Once attending this conference an looking at the following foto, It is crystal clear the ramarkable number of countries that are involved in the NQF impolementation as the current figures and data reflects: Overall progress in 2016
- 39 countries are currently cooperating on the European qualifications framework.
- 33 countries have officially established or formally adopted their national qualifications frameworks (NQFs); 6 countries are still working on the design and the formal adoption of their NQFs;
- 16 countries have got fully operational frameworks: Belgium (FL), Czech Republic partial framework for vocational qualifications – NSK), Denmark, Estonia, France, Germany, Ireland, Lithuania, Liechtenstein, Malta, the Netherlands, Norway, Portugal, Slovenia, Switzerland and the UK.

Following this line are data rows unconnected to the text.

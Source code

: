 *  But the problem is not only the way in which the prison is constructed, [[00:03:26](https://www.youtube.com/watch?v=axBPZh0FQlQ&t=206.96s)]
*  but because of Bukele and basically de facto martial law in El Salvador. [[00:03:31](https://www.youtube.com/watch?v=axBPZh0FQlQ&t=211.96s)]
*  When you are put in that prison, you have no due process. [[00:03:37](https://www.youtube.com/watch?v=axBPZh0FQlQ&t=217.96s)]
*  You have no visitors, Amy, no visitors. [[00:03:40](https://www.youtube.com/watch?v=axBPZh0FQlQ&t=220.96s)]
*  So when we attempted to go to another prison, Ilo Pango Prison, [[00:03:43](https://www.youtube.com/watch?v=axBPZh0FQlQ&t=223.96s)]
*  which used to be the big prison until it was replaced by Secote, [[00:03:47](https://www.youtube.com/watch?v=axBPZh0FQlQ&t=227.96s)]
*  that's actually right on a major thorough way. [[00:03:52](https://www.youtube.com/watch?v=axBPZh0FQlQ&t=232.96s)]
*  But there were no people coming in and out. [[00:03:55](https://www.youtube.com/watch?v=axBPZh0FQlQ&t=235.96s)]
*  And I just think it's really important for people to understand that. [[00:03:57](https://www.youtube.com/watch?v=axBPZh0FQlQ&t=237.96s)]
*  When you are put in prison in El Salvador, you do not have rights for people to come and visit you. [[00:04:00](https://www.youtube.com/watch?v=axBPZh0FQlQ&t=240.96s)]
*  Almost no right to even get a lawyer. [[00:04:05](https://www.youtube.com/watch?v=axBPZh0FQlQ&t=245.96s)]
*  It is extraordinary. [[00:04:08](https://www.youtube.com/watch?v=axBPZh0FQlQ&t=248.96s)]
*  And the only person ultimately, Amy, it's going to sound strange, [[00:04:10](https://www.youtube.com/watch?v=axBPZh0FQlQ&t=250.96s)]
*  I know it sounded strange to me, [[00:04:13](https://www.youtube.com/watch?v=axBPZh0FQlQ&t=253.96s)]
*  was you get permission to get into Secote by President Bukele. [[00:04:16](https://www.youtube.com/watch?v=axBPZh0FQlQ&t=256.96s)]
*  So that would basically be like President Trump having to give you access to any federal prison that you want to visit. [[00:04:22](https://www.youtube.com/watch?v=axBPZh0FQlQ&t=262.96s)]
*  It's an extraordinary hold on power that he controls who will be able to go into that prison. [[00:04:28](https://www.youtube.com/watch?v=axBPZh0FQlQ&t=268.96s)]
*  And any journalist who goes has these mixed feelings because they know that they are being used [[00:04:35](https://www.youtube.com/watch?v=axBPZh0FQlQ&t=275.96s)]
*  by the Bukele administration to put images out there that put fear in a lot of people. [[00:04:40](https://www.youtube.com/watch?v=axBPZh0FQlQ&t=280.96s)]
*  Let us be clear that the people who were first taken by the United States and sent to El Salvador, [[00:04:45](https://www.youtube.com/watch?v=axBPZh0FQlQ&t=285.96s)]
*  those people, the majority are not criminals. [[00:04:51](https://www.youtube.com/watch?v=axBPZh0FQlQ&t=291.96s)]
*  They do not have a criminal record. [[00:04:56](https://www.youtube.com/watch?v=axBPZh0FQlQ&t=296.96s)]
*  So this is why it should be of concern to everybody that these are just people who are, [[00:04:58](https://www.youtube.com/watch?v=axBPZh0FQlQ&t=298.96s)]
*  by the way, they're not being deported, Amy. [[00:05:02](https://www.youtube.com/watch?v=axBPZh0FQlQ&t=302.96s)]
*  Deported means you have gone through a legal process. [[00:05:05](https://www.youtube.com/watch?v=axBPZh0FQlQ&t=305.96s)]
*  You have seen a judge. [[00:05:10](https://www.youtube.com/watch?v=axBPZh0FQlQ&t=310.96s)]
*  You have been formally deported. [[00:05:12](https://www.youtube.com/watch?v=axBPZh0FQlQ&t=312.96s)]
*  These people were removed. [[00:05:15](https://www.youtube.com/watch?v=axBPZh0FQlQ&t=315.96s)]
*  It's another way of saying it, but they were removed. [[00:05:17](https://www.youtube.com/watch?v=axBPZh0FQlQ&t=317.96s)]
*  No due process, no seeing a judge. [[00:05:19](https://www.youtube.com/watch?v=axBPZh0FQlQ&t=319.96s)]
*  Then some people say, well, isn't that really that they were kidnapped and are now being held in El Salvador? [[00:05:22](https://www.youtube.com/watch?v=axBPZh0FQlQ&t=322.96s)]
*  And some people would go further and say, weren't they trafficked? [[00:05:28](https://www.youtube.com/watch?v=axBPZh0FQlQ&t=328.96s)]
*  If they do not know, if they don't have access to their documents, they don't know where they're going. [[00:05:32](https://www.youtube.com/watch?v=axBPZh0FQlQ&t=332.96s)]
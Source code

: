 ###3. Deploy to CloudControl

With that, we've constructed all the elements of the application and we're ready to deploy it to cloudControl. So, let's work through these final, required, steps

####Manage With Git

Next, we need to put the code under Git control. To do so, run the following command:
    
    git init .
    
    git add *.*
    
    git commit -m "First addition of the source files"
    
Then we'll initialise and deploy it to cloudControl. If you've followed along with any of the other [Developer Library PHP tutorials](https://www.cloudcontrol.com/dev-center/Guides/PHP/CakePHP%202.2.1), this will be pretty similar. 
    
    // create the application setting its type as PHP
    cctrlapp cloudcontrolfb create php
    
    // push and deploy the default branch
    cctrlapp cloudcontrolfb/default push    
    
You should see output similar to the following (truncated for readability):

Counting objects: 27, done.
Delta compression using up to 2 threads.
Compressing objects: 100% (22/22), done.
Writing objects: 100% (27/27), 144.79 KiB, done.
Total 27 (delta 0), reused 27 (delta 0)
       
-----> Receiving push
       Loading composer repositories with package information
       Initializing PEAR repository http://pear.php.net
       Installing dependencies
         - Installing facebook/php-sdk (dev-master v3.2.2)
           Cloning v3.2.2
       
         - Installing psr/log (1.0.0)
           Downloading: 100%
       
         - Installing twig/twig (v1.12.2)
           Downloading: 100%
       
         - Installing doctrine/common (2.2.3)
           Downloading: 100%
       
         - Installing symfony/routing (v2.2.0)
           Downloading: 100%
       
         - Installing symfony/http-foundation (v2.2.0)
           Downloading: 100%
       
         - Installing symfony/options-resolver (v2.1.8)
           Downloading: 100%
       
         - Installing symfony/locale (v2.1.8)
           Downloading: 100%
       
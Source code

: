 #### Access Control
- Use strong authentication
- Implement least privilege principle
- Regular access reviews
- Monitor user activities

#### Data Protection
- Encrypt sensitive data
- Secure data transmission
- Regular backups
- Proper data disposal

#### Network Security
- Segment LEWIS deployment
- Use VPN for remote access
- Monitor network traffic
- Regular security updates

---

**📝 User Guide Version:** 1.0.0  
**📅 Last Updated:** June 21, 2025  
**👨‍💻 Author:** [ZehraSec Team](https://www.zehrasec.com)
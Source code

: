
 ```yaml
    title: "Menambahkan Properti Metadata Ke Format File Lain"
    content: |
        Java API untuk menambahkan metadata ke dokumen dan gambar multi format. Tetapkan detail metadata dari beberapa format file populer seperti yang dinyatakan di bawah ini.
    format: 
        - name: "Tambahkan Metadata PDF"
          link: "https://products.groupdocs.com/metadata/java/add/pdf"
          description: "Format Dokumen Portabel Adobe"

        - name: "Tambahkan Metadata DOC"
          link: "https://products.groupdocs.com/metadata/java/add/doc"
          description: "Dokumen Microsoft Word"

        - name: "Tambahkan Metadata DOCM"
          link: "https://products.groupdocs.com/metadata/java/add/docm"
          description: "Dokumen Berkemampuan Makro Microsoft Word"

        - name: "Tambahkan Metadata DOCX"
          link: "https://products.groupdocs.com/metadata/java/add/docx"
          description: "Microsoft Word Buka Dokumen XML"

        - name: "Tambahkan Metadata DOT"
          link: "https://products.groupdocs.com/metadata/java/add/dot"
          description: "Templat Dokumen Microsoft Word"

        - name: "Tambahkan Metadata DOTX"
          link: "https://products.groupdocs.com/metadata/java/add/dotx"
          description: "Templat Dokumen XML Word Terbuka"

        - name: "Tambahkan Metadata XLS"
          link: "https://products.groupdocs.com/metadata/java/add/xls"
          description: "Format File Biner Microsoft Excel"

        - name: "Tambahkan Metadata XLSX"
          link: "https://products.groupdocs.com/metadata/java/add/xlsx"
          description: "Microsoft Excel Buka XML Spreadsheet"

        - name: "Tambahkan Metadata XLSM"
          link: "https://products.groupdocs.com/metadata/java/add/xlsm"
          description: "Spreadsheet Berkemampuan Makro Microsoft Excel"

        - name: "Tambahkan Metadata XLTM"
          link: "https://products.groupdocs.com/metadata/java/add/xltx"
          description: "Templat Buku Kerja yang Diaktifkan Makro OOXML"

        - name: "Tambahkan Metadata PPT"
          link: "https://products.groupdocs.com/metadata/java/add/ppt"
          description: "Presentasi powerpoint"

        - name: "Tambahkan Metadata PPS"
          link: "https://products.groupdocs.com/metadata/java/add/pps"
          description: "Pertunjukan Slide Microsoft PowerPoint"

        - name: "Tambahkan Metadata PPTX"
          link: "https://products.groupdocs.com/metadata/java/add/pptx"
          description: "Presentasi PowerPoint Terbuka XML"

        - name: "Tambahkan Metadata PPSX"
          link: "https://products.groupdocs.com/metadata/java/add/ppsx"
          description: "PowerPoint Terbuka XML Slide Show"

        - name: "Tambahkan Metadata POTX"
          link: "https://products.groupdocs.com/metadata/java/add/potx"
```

- 35 countries are working towards comprehensive NQFs covering all types and levels of qualification from formal education and training (Vet, HE, general education) (similar with 2015);
- 31 countries presented referencing reports showing how national frameworks relate to the European qualifications frameworks (26 in 2015);
- 26 countries linked to the qualifications framework for the European higher education area (QF-EHEA), 17 jointly with the EQF referencing (24 and 15 respectively in 2015)
- 21 countries have introduced level references in their national qualifications documents or databases. Several other countries have indicated their intention to do so in 2017 e.g. Austria, Belgium (Flanders and Wallonia), Bulgaria and Hungary.
In conclusion, it is neccesary to put efforts into encouraging all the members of EU to be involved in this topic in order to achieve the main purposes of each country NQF:
- Make each country qualifications easier to understand by describing them in terms of learning outcomes.
- Support lifelong learning, including qualifications acquired through formal education, but also integrating validation of non-formal and informal learning.
- Should be easier to identify, validate and recognise all kinds of learning outcomes (including non-formal and informal learning), regardless of the way they were acquired.